Frances and Reggie date for an unspecified amount of time, then become engaged for an unspecified amount of time and then marry for an unspecified amount of time. Not having a timeline for this period is frustrating, and furthers the sense of the film drifting from one sequence to another. This is a fatal flaw for two reasons. Firstly, the film appears to have strived to place character development over story arc yet there is no stand-out antagonist, rarely a clear motivation for character’s actions, and often no clear link between sequential scenes.. The film tries to restrict itself to how these events impacted the relationship between Frances and Reggie. This leads to the film’s second major fault, which makes Legend such a muddled and convoluted mess.

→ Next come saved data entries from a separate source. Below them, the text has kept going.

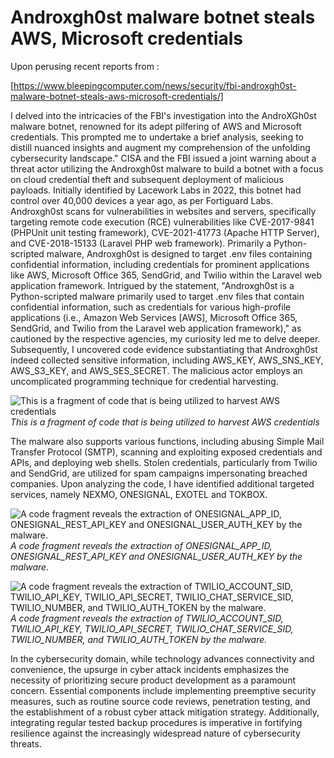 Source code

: # Androxgh0st malware botnet steals AWS, Microsoft credentials

Upon perusing recent reports from :

[https://www.bleepingcomputer.com/news/security/fbi-androxgh0st-malware-botnet-steals-aws-microsoft-credentials/]

I delved into the intricacies of the FBI's investigation into the AndroXGh0st malware botnet, renowned for its adept pilfering of AWS and Microsoft credentials. This prompted me to undertake a brief analysis, seeking to distill nuanced insights and augment my comprehension of the unfolding cybersecurity landscape."
CISA and the FBI issued a joint warning about a threat actor utilizing the Androxgh0st malware to build a botnet with a focus on cloud credential theft and subsequent deployment of malicious payloads. Initially identified by Lacework Labs in 2022, this botnet had control over 40,000 devices a year ago, as per Fortiguard Labs.
Androxgh0st scans for vulnerabilities in websites and servers, specifically targeting remote code execution (RCE) vulnerabilities like CVE-2017-9841 (PHPUnit unit testing framework), CVE-2021-41773 (Apache HTTP Server), and CVE-2018-15133 (Laravel PHP web framework). Primarily a Python-scripted malware, Androxgh0st is designed to target .env files containing confidential information, including credentials for prominent applications like AWS, Microsoft Office 365, SendGrid, and Twilio within the Laravel web application framework.
Intrigued by the statement, "Androxgh0st is a Python-scripted malware primarily used to target .env files that contain confidential information, such as credentials for various high-profile applications (i.e., Amazon Web Services [AWS], Microsoft Office 365, SendGrid, and Twilio from the Laravel web application framework)," as cautioned by the respective agencies, my curiosity led me to delve deeper. Subsequently, I uncovered code evidence substantiating that Androxgh0st indeed collected sensitive information, including AWS_KEY, AWS_SNS_KEY, AWS_S3_KEY, and AWS_SES_SECRET. The malicious actor employs an uncomplicated programming technique for credential harvesting.

![This is a fragment of code that is being utilized to harvest AWS credentials](https://media.licdn.com/dms/image/D5612AQH3atiG8V2dQg/article-inline_image-shrink_1500_2232/0/1705642036341?e=1726099200&v=beta&t=wNNwFdZjV5llu1iJOiVz2qBUbP0tVh2G5I62lNu2x08)
_This is a fragment of code that is being utilized to harvest AWS credentials_

The malware also supports various functions, including abusing Simple Mail Transfer Protocol (SMTP), scanning and exploiting exposed credentials and APIs, and deploying web shells. Stolen credentials, particularly from Twilio and SendGrid, are utilized for spam campaigns impersonating breached companies. Upon analyzing the code, I have identified additional targeted services, namely NEXMO, ONESIGNAL, EXOTEL and TOKBOX.

![A code fragment reveals the extraction of ONESIGNAL_APP_ID, ONESIGNAL_REST_API_KEY and ONESIGNAL_USER_AUTH_KEY by the malware.](https://media.licdn.com/dms/image/D5612AQGw5VZ1VnSlKA/article-inline_image-shrink_1500_2232/0/1705643000233?e=1726099200&v=beta&t=gKQy9gnnpOr_2z2ZayIFHGgVq1RB8PP7C0qUYrBHQrE)
_A code fragment reveals the extraction of ONESIGNAL_APP_ID, ONESIGNAL_REST_API_KEY and ONESIGNAL_USER_AUTH_KEY by the malware._

![A code fragment reveals the extraction of TWILIO_ACCOUNT_SID, TWILIO_API_KEY, TWILIO_API_SECRET, TWILIO_CHAT_SERVICE_SID, TWILIO_NUMBER, and TWILIO_AUTH_TOKEN by the malware.](https://media.licdn.com/dms/image/D5612AQFHP_zLdcZOnQ/article-inline_image-shrink_1500_2232/0/1705642101588?e=1726099200&v=beta&t=z6R7dhoxNvdSlgV0hsFGM_yNc1mU5BJn0LZ3PGe1vYc)
_A code fragment reveals the extraction of TWILIO_ACCOUNT_SID, TWILIO_API_KEY, TWILIO_API_SECRET, TWILIO_CHAT_SERVICE_SID, TWILIO_NUMBER, and TWILIO_AUTH_TOKEN by the malware._

In the cybersecurity domain, while technology advances connectivity and convenience, the upsurge in cyber attack incidents emphasizes the necessity of prioritizing secure product development as a paramount concern. Essential components include implementing preemptive security measures, such as routine source code reviews, penetration testing, and the establishment of a robust cyber attack mitigation strategy. Additionally, integrating regular tested backup procedures is imperative in fortifying resilience against the increasingly widespread nature of cybersecurity threats.
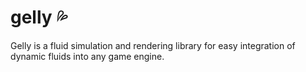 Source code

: # gelly 💦

Gelly is a fluid simulation and rendering library for easy integration of dynamic fluids into any game engine.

If Frances was our entry point, and the focus is on her viewpoint on events, why are we shown events that she was not at and would never have known about? Reggie and Ronnie attend events and confrontations that would have been concealed from France’s knowledge as, in their eyes, she would not have needed to know what was going on. This flawed decision is empathised with the use of voiceover narration, with Frances narrating the majority of events. The use of voiceover narration in Legend is not used to great effect, it’s cloying and sentimental. The fact she narrates over events that would have been unknown to her confuses whether her viewpoint is truly restricted, as it would have been during the time of the actual events, or has been promoted to omniscient which then undercuts the themes and tone of the film.

Watching Legend makes for an exasperating cinematic experience. The cast do a truly fantastic job with the material they have been provided with – Hardy is suitably magnetic as Reggie though a bit of a caricature as Ronnie, Browning gives her best performance to date and Taron Egerton steals every scene as Teddy Smith – but that material is banal and structurally incoherent. Disappointing.